RECHTBANK Midden-Nederland

Civiel recht
Zittingsplaats Lelystad
Zaaknummer: C/16/570972 / HL ZA 24-56
Vonnis van 19 februari 2025
in de zaak van
[eiser],
wonende in [woonplaats] ,
eisende partij in conventie,
verwerende partij in voorwaardelijke reconventie,
hierna te noemen:
[eiser],
advocaat: mr. C.A. Fokker te Hilversum,
tegen
[gedaagde] B.V.,
gevestigd in [vestigingsplaats] ,
gedaagde partij in conventie,
eisende partij in voorwaardelijke reconventie,
hierna te noemen:
[gedaagde],
advocaat: mr. J.W. Verhoeven te Utrecht.

1.De procedure

1.1.
Het verloop van de procedure blijkt uit:
- het tussenvonnis van 16 oktober 2024 en de daarin opgenomen processtukken (hierna: het tussenvonnis);
- de plaatsopneming en de mondelinge behandeling van 10 december 2024 en het daarvan opgemaakte proces-verbaal (hierna: het proces-verbaal);
- de brief van 31 december 2024 van [gedaagde] met opmerkingen op het proces-verbaal.
1.2.
Ten slotte is vonnis bepaald.

2.De verdere beoordeling in conventie en in voorwaardelijke reconventie

2.1.
De rechtbank blijft bij wat in het tussenvonnis is overwogen en beoordeelt de zaak verder als volgt.
2.2.
Partijen zijn eigenaars van aan elkaar grenzende percelen. [eiser] is eigenaar van de kadastrale percelen aan de [adres 1] in [plaats] . De percelen van [eiser] zijn kadastraal bekend als
[plaats] [nummer]en
[plaats]. [gedaagde] is eigenaar van het perceel aan de [adres 2] , kadastraal bekend als
[plaats] [nummer]. De huidige kadastrale situatie ter plaatse volgt uit de volgende kaart die door [eiser] is als productie 35b is overgelegd (de markeringen zijn door [eiser] aangebracht). Ter verduidelijking heeft de rechtbank het lettertype van de kadastrale aanduiding vergroot:
Afbeelding verwijderd i.v.m. herleidbaarheid.
2.3.
De rechtbank zal eerst de vordering van [eiser] beoordelen die te maken heeft met het eigendom van een stuk grond op het huidige kadastrale perceel van [gedaagde] . Op de tekening uit r.o. 2.2. heeft [eiser] dat stuk grond rood (gestreept) en geel gekleurd. Die vordering wordt gedeeltelijk toegewezen. Daarna zal de rechtbank de vorderingen van [eiser] beoordelen die te maken hebben met een recht van erfdienstbaarheid op een ander stuk grond op het kadastrale perceel van [gedaagde] . Die vorderingen worden afgewezen.
[eiser] is deels eigenaar geworden van een stuk grond op het perceel van [gedaagde]
2.4.
Zoals in het tussenvonnis al is overwogen, kan eigendom worden verkregen via verkrijgende verjaring (artikel 3:99 van het Burgerlijk Wetboek, hierna: BW) na een termijn van 10 jaar of via bevrijdende verjaring (artikel 3:105 en 3:306 BW) na een termijn van 20 jaar.
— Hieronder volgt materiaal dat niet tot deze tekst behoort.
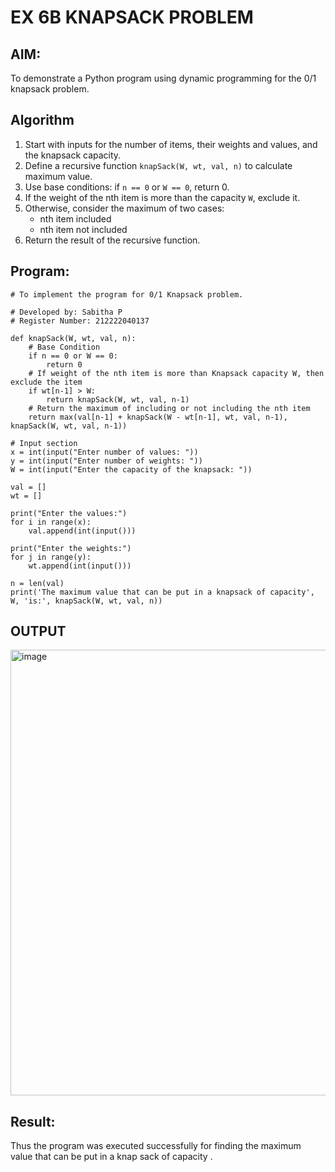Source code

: # EX 6B KNAPSACK PROBLEM  


## AIM:  
To demonstrate a Python program using dynamic programming for the 0/1 knapsack problem.  

## Algorithm  
1. Start with inputs for the number of items, their weights and values, and the knapsack capacity.  
2. Define a recursive function `knapSack(W, wt, val, n)` to calculate maximum value.  
3. Use base conditions: if `n == 0` or `W == 0`, return 0.  
4. If the weight of the nth item is more than the capacity `W`, exclude it.  
5. Otherwise, consider the maximum of two cases:  
   - nth item included  
   - nth item not included  
6. Return the result of the recursive function.  

## Program:
```
# To implement the program for 0/1 Knapsack problem.

# Developed by: Sabitha P
# Register Number: 212222040137

def knapSack(W, wt, val, n):
    # Base Condition
    if n == 0 or W == 0:
        return 0
    # If weight of the nth item is more than Knapsack capacity W, then exclude the item
    if wt[n-1] > W:
        return knapSack(W, wt, val, n-1)
    # Return the maximum of including or not including the nth item
    return max(val[n-1] + knapSack(W - wt[n-1], wt, val, n-1), knapSack(W, wt, val, n-1))

# Input section
x = int(input("Enter number of values: "))
y = int(input("Enter number of weights: "))
W = int(input("Enter the capacity of the knapsack: "))

val = []
wt = []

print("Enter the values:")
for i in range(x):
    val.append(int(input()))

print("Enter the weights:")
for j in range(y):
    wt.append(int(input()))

n = len(val)
print('The maximum value that can be put in a knapsack of capacity', W, 'is:', knapSack(W, wt, val, n))
```

## OUTPUT
<img width="713" alt="image" src="https://github.com/user-attachments/assets/aeb8ff84-a51c-4156-a452-c6cdb8f682d0" />

## Result:
Thus the program was executed successfully for finding the maximum value that can be put in a knap sack of capacity .
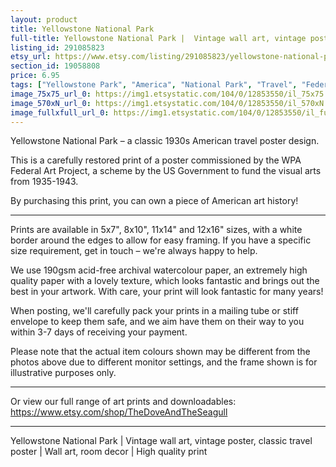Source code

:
 ```yaml
---
layout: product
title: Yellowstone National Park 
full-title: Yellowstone National Park |  Vintage wall art, vintage poster, classic travel poster | Wall art, room decor | High quality print
listing_id: 291085823
etsy_url: https://www.etsy.com/listing/291085823/yellowstone-national-park-vintage-wall?utm_source=thedoveandtheseagull&utm_medium=api&utm_campaign=api
section_id: 19058808
price: 6.95
tags: ["Yellowstone Park", "America", "National Park", "Travel", "Federal Art Project", "Wall art", "Room decor", "1930s", "Poster", "Vintage", "Vintage poster", "Outdoors", "High quality print"]
image_75x75_url_0: https://img1.etsystatic.com/104/0/12853550/il_75x75.1012732727_2u7p.jpg
image_570xN_url_0: https://img1.etsystatic.com/104/0/12853550/il_570xN.1012732727_2u7p.jpg
image_fullxfull_url_0: https://img1.etsystatic.com/104/0/12853550/il_fullxfull.1012732727_2u7p.jpg
---
```

Yellowstone National Park – a classic 1930s American travel poster design. 

This is a carefully restored print of a poster commissioned by the WPA Federal Art Project, a scheme by the US Government to fund the visual arts from 1935-1943.

By purchasing this print, you can own a piece of American art history!

---

Prints are available in 5x7&quot;, 8x10&quot;, 11x14&quot; and 12x16&quot; sizes, with a white border around the edges to allow for easy framing. If you have a specific size requirement, get in touch – we&#39;re always happy to help.

We use 190gsm acid-free archival watercolour paper, an extremely high quality paper with a lovely texture, which looks fantastic and brings out the best in your artwork. With care, your print will look fantastic for many years!

When posting, we&#39;ll carefully pack your prints in a mailing tube or stiff envelope to keep them safe, and we aim have them on their way to you within 3-7 days of receiving your payment.

Please note that the actual item colours shown may be different from the photos above due to different monitor settings, and the frame shown is for illustrative purposes only.

---

Or view our full range of art prints and downloadables:
https://www.etsy.com/shop/TheDoveAndTheSeagull

---

Yellowstone National Park |  Vintage wall art, vintage poster, classic travel poster | Wall art, room decor | High quality print
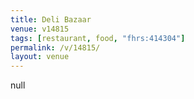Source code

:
 ```yaml
---
title: Deli Bazaar
venue: v14815
tags: [restaurant, food, "fhrs:414304"]
permalink: /v/14815/
layout: venue
---
```

null
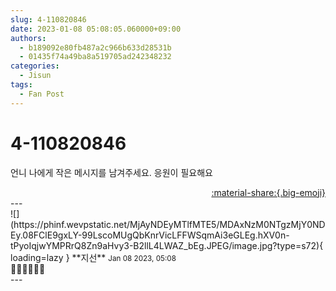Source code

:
 ```yaml
---
slug: 4-110820846
date: 2023-01-08 05:08:05.060000+09:00
authors:
  - b189092e80fb487a2c966b633d28531b
  - 01435f74a49ba8a519705ad242348232
categories:
  - Jisun
tags:
  - Fan Post
---
```


# 4-110820846

<div class="post-container" markdown="1">
<div class="content-container md-sidebar__scrollwrap" markdown="1">

언니 나에게 작은 메시지를 남겨주세요. 응원이 필요해요 

</div>
</div>

<div style="text-align: right;" markdown="1">
<a href="https://weverse.io/fromis9/fanpost/4-110820846" style="text-align: right;">:material-share:{.big-emoji}</a>
</div>
---

<div class="comments-container md-sidebar__scrollwrap" markdown="1">
<div class="comment" markdown="1">
<div class='id-container' markdown="1">
![](https://phinf.wevpstatic.net/MjAyNDEyMTlfMTE5/MDAxNzM0NTgzMjY0NDEy.08FClE9gxLY-99LscoMUgQbKnrVicLFFWSqmAi3eGLEg.hXV0n-tPyoIqjwYMPRrQ8Zn9aHvy3-B2llL4LWAZ_bEg.JPEG/image.jpg?type=s72){ loading=lazy }
**<span class="artist">지선</span>** <small>Jan 08 2023, 05:08</small><br>
</div>
<div class='comment-body' markdown="1">
💪🏻💪🏻💪🏻
</div>
</div>
</div>
---
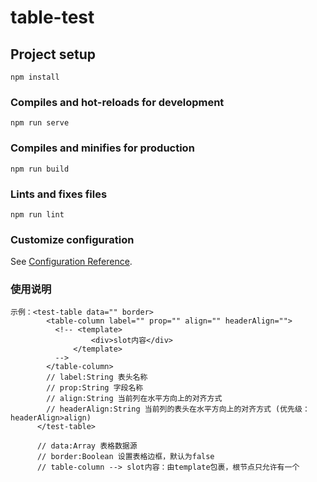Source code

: # table-test

## Project setup
```
npm install
```

### Compiles and hot-reloads for development
```
npm run serve
```

### Compiles and minifies for production
```
npm run build
```

### Lints and fixes files
```
npm run lint
```

### Customize configuration
See [Configuration Reference](https://cli.vuejs.org/config/).

### 使用说明
```
示例：<test-table data="" border>
        <table-column label="" prop="" align="" headerAlign="">
          <!-- <template>
                  <div>slot内容</div>
              </template>
          -->
        </table-column>
        // label:String 表头名称
        // prop:String 字段名称
        // align:String 当前列在水平方向上的对齐方式
        // headerAlign:String 当前列的表头在水平方向上的对齐方式 (优先级：headerAlign>align)
      </test-table>

      // data:Array 表格数据源
      // border:Boolean 设置表格边框，默认为false
      // table-column --> slot内容：由template包裹，根节点只允许有一个
```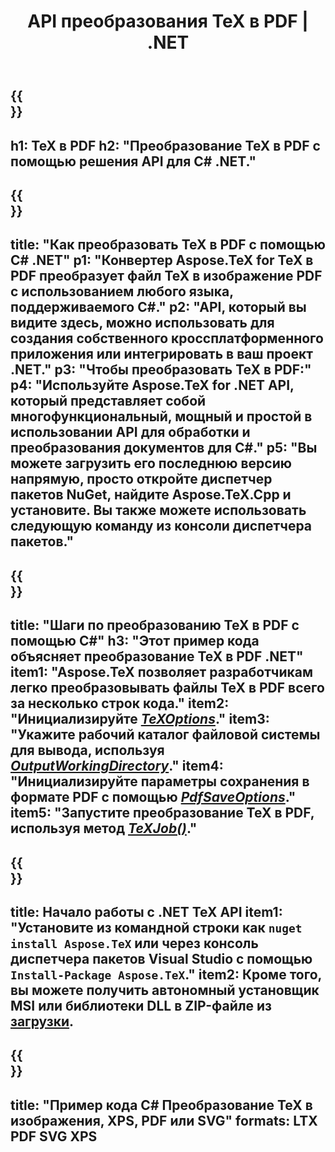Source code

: ﻿---
translation: true
template: /_templates/_conversion-child-net.md
title: API преобразования TeX в PDF | .NET
description: Функциональность преобразования TeX в PDF. Интегрируйте эту локальную библиотеку .NET в свой проект или используйте кроссплатформенные приложения для преобразования TeX в PDF.
keywords: tex в pdf api net, tex2pdf интегрировать c#
url: /net/conversion/tex-to-pdf/
family: tex
platformtag: net
feature: conversion
informat: TEX
outformat: PDF
otherformats: BMP PNG JPEG TIFF SVG XPS
---


{{<section banner>}}
---
h1: TeX в PDF
h2: "Преобразование TeX в PDF с помощью решения API для C# .NET."
---

{{<section overview>}}
---
title: "Как преобразовать TeX в PDF с помощью C# .NET"
p1: "Конвертер Aspose.TeX for TeX в PDF преобразует файл TeX в изображение PDF с использованием любого языка, поддерживаемого C#."
p2: "API, который вы видите здесь, можно использовать для создания собственного кроссплатформенного приложения или интегрировать в ваш проект .NET."
p3: "Чтобы преобразовать TeX в PDF:"
p4: "Используйте Aspose.TeX for .NET API, который представляет собой многофункциональный, мощный и простой в использовании API для обработки и преобразования документов для C#."
p5: "Вы можете загрузить его последнюю версию напрямую, просто откройте диспетчер пакетов NuGet, найдите Aspose.TeX.Cpp и установите. Вы также можете использовать следующую команду из консоли диспетчера пакетов."
---

{{<section feature1>}}
---
title: "Шаги по преобразованию TeX в PDF с помощью C#"
h3: "Этот пример кода объясняет преобразование TeX в PDF .NET"
item1: "Aspose.TeX позволяет разработчикам легко преобразовывать файлы TeX в PDF всего за несколько строк кода."
item2: "Инициализируйте [*TeXOptions*](https://reference.aspose.com/tex/net/aspose.tex/texoptions/)."
item3: "Укажите рабочий каталог файловой системы для вывода, используя [*OutputWorkingDirectory*](https://reference.aspose.com/tex/net/aspose.tex/texoptions/outputworkingdirectory/)."
item4: "Инициализируйте параметры сохранения в формате PDF с помощью [*PdfSaveOptions*](https://reference.aspose.com/tex/net/aspose.tex.presentation.image/pdfsaveoptions/)."
item5: "Запустите преобразование TeX в PDF, используя метод [*TeXJob()*](https://reference.aspose.com/tex/net/aspose.tex/texjob/)."
---

{{<section feature2>}}
---
title: Начало работы с .NET TeX API
item1: "Установите из командной строки как ```nuget install Aspose.TeX``` или через консоль диспетчера пакетов Visual Studio с помощью ```Install-Package Aspose.TeX```."
item2: Кроме того, вы можете получить автономный установщик MSI или библиотеки DLL в ZIP-файле из [загрузки](https://downloads.aspose.com/tex/net).
---

{{<section widget>}}
---
title: "Пример кода C# Преобразование TeX в изображения, XPS, PDF или SVG"
formats: LTX PDF SVG XPS
---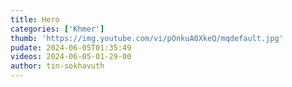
 ```yaml
---
title: Hero
categories: ['Khmer']
thumb: 'https://img.youtube.com/vi/pOnkuA0XkeQ/mqdefault.jpg'
pudate: 2024-06-05T01:35:49
videos: 2024-06-05-01-29-00
author: tin-sokhavuth
---
```

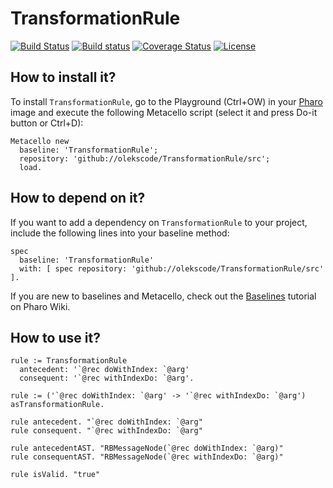 # TransformationRule

[![Build Status](https://travis-ci.org/olekscode/TransformationRule.svg?branch=master)](https://travis-ci.org/olekscode/TransformationRule)
[![Build status](https://ci.appveyor.com/api/projects/status/xyq3u97y1dg1br6f?svg=true)](https://ci.appveyor.com/project/olekscode/transformationrule)
[![Coverage Status](https://coveralls.io/repos/github/olekscode/TransformationRule/badge.svg?branch=master)](https://coveralls.io/github/olekscode/TransformationRule?branch=master)
[![License](https://img.shields.io/badge/license-MIT-blue.svg)](https://raw.githubusercontent.com/olekscode/TransformationRule/master/LICENSE)

## How to install it?

To install `TransformationRule`, go to the Playground (Ctrl+OW) in your [Pharo](https://pharo.org/) image and execute the following Metacello script (select it and press Do-it button or Ctrl+D):

```Smalltalk
Metacello new
  baseline: 'TransformationRule';
  repository: 'github://olekscode/TransformationRule/src';
  load.
```

## How to depend on it?

If you want to add a dependency on `TransformationRule` to your project, include the following lines into your baseline method:

```Smalltalk
spec
  baseline: 'TransformationRule'
  with: [ spec repository: 'github://olekscode/TransformationRule/src' ].
```

If you are new to baselines and Metacello, check out the [Baselines](https://github.com/pharo-open-documentation/pharo-wiki/blob/master/General/Baselines.md) tutorial on Pharo Wiki.

## How to use it?

```Smalltalk
rule := TransformationRule
  antecedent: '`@rec doWithIndex: `@arg'
  consequent: '`@rec withIndexDo: `@arg'.
```

```Smalltalk
rule := ('`@rec doWithIndex: `@arg' -> '`@rec withIndexDo: `@arg') asTransformationRule.
```

```Smalltalk
rule antecedent. "`@rec doWithIndex: `@arg"
rule consequent. "`@rec withIndexDo: `@arg"

rule antecedentAST. "RBMessageNode(`@rec doWithIndex: `@arg)"
rule consequentAST. "RBMessageNode(`@rec withIndexDo: `@arg)"

rule isValid. "true"
```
Voor beide vormen van verjaring is bezit van het stuk grond door [eiser] vereist. Bezit betekent het houden voor zichzelf (artikel 3:107 lid 1 BW). Of iemand het stuk grond voor zichzelf of voor een ander houdt, wordt beoordeeld naar verkeersopvatting met inachtneming van de wettelijke regels en overigens op grond van uiterlijke feiten (artikel 3:108 BW). Aan bezit van een niet-rechthebbende gaat inbezitneming vooraf. In dat geval zijn enkele op zichzelf staande machtsuitoefeningen onvoldoende (artikel 3:113 lid 2 BW). Vereist is dat de machtsuitoefening zodanig is dat naar verkeersopvatting het bezit van de oorspronkelijke bezitter wordt tenietgedaan (zie ECLI:NL:HR:2017:309, r.o. 3.3.3).
2.5.
De eigendomsvordering van [eiser] ziet op twee gedeelten van het kadastrale perceel van [gedaagde] . Het ene gedeelte ziet op een strook grond waar onder meer de huurders van [eiser] (voor een gedeelte) hun auto’s parkeren (hierna: de strook grond). De strook grond is op de tekening uit r.o. 2.2. door [eiser] rood (gestreept) gekleurd. Het andere gedeelte van de eigendomsvordering ziet op een stuk grond dat door de huurders van [eiser] gebruikt wordt als tuin (hierna: de tuin). De tuin is op de tekening uit r.o. 2.2. door [eiser] geel gekleurd.
De strook grond - parkeren
2.6.
In het proces-verbaal zijn van de strook grond onder meer de volgende foto’s opgenomen:
Foto 1 van het proces-verbaal Foto 3 van het proces-verbaal
Foto 4 van het proces-verbaal
Foto verwijderd i.v.m. heleidbaarheid.
2.7.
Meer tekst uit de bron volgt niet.